=== Work instruction ===
Your answer must be an exact copy of the data below.

=== Provided information ===
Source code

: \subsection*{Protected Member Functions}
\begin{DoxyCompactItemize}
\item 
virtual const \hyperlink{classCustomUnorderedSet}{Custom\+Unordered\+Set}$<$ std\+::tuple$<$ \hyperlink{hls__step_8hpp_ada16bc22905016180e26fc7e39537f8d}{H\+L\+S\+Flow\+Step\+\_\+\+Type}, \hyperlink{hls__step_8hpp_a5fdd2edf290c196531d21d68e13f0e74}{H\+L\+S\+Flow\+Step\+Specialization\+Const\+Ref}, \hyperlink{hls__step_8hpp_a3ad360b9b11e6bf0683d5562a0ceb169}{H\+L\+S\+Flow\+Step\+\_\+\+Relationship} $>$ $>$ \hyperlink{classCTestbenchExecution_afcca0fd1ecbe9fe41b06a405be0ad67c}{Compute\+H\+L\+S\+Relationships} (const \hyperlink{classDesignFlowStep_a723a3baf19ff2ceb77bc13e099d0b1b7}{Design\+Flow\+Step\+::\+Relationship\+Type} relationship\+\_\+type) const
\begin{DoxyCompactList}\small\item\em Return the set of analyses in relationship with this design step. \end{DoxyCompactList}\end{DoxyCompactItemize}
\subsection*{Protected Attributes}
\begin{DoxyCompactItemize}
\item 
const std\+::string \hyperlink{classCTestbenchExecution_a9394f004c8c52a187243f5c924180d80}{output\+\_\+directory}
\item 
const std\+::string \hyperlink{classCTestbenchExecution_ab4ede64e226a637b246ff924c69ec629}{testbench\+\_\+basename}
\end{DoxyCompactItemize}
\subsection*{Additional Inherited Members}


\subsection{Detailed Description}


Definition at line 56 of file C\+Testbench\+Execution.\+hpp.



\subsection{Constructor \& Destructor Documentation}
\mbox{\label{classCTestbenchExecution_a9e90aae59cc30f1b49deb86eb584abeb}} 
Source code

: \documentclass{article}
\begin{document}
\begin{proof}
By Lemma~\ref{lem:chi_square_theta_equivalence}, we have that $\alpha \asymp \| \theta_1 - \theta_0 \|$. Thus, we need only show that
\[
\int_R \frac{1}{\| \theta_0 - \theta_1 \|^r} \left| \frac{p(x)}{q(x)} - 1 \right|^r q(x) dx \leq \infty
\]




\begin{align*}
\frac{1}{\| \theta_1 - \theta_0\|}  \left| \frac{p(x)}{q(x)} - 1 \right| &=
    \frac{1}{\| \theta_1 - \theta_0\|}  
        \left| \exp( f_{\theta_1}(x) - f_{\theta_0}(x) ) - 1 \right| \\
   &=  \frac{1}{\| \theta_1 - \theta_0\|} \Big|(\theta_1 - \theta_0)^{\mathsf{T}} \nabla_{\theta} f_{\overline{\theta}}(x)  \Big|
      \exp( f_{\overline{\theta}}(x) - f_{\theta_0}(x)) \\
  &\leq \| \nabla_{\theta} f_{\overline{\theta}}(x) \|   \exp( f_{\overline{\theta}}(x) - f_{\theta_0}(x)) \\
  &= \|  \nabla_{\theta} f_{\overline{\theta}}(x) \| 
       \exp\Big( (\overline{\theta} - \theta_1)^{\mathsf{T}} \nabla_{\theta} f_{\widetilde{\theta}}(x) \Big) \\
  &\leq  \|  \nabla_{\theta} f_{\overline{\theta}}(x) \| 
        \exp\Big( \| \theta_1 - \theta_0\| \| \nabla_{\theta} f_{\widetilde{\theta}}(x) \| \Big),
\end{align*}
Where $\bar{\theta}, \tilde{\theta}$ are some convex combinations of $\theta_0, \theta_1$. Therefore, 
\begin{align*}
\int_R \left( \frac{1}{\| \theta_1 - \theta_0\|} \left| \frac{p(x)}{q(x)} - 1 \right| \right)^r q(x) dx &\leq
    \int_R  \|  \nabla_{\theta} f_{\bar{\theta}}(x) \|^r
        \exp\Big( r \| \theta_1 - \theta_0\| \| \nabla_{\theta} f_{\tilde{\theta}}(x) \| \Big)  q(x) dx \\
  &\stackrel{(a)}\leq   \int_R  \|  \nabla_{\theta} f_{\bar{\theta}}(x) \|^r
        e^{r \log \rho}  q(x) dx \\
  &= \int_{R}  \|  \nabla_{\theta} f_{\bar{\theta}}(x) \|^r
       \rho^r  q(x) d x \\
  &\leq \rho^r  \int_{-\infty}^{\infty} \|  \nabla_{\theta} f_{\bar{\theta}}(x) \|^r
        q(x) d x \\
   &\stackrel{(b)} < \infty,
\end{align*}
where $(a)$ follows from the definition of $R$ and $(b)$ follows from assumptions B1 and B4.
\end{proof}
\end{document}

=== Reply to the exercise ===
Source code

: \subsection*{Protected Member Functions}
\begin{DoxyCompactItemize}
\item 
virtual const \hyperlink{classCustomUnorderedSet}{Custom\+Unordered\+Set}$<$ std\+::tuple$<$ \hyperlink{hls__step_8hpp_ada16bc22905016180e26fc7e39537f8d}{H\+L\+S\+Flow\+Step\+\_\+\+Type}, \hyperlink{hls__step_8hpp_a5fdd2edf290c196531d21d68e13f0e74}{H\+L\+S\+Flow\+Step\+Specialization\+Const\+Ref}, \hyperlink{hls__step_8hpp_a3ad360b9b11e6bf0683d5562a0ceb169}{H\+L\+S\+Flow\+Step\+\_\+\+Relationship} $>$ $>$ \hyperlink{classCTestbenchExecution_afcca0fd1ecbe9fe41b06a405be0ad67c}{Compute\+H\+L\+S\+Relationships} (const \hyperlink{classDesignFlowStep_a723a3baf19ff2ceb77bc13e099d0b1b7}{Design\+Flow\+Step\+::\+Relationship\+Type} relationship\+\_\+type) const
\begin{DoxyCompactList}\small\item\em Return the set of analyses in relationship with this design step. \end{DoxyCompactList}\end{DoxyCompactItemize}
\subsection*{Protected Attributes}
\begin{DoxyCompactItemize}
\item 
const std\+::string \hyperlink{classCTestbenchExecution_a9394f004c8c52a187243f5c924180d80}{output\+\_\+directory}
\item 
const std\+::string \hyperlink{classCTestbenchExecution_ab4ede64e226a637b246ff924c69ec629}{testbench\+\_\+basename}
\end{DoxyCompactItemize}
\subsection*{Additional Inherited Members}


\subsection{Detailed Description}


Definition at line 56 of file C\+Testbench\+Execution.\+hpp.



\subsection{Constructor \& Destructor Documentation}
\mbox{\label{classCTestbenchExecution_a9e90aae59cc30f1b49deb86eb584abeb}} 
Source code

: \documentclass{article}
\begin{document}
\begin{proof}
By Lemma~\ref{lem:chi_square_theta_equivalence}, we have that $\alpha \asymp \| \theta_1 - \theta_0 \|$. Thus, we need only show that
\[
\int_R \frac{1}{\| \theta_0 - \theta_1 \|^r} \left| \frac{p(x)}{q(x)} - 1 \right|^r q(x) dx \leq \infty
\]




\begin{align*}
\frac{1}{\| \theta_1 - \theta_0\|}  \left| \frac{p(x)}{q(x)} - 1 \right| &=
    \frac{1}{\| \theta_1 - \theta_0\|}  
        \left| \exp( f_{\theta_1}(x) - f_{\theta_0}(x) ) - 1 \right| \\
   &=  \frac{1}{\| \theta_1 - \theta_0\|} \Big|(\theta_1 - \theta_0)^{\mathsf{T}} \nabla_{\theta} f_{\overline{\theta}}(x)  \Big|
      \exp( f_{\overline{\theta}}(x) - f_{\theta_0}(x)) \\
  &\leq \| \nabla_{\theta} f_{\overline{\theta}}(x) \|   \exp( f_{\overline{\theta}}(x) - f_{\theta_0}(x)) \\
  &= \|  \nabla_{\theta} f_{\overline{\theta}}(x) \| 
       \exp\Big( (\overline{\theta} - \theta_1)^{\mathsf{T}} \nabla_{\theta} f_{\widetilde{\theta}}(x) \Big) \\
  &\leq  \|  \nabla_{\theta} f_{\overline{\theta}}(x) \| 
        \exp\Big( \| \theta_1 - \theta_0\| \| \nabla_{\theta} f_{\widetilde{\theta}}(x) \| \Big),
\end{align*}
Where $\bar{\theta}, \tilde{\theta}$ are some convex combinations of $\theta_0, \theta_1$. Therefore, 
\begin{align*}
\int_R \left( \frac{1}{\| \theta_1 - \theta_0\|} \left| \frac{p(x)}{q(x)} - 1 \right| \right)^r q(x) dx &\leq
    \int_R  \|  \nabla_{\theta} f_{\bar{\theta}}(x) \|^r
        \exp\Big( r \| \theta_1 - \theta_0\| \| \nabla_{\theta} f_{\tilde{\theta}}(x) \| \Big)  q(x) dx \\
  &\stackrel{(a)}\leq   \int_R  \|  \nabla_{\theta} f_{\bar{\theta}}(x) \|^r
        e^{r \log \rho}  q(x) dx \\
  &= \int_{R}  \|  \nabla_{\theta} f_{\bar{\theta}}(x) \|^r
       \rho^r  q(x) d x \\
  &\leq \rho^r  \int_{-\infty}^{\infty} \|  \nabla_{\theta} f_{\bar{\theta}}(x) \|^r
        q(x) d x \\
   &\stackrel{(b)} < \infty,
\end{align*}
where $(a)$ follows from the definition of $R$ and $(b)$ follows from assumptions B1 and B4.
\end{proof}
\end{document}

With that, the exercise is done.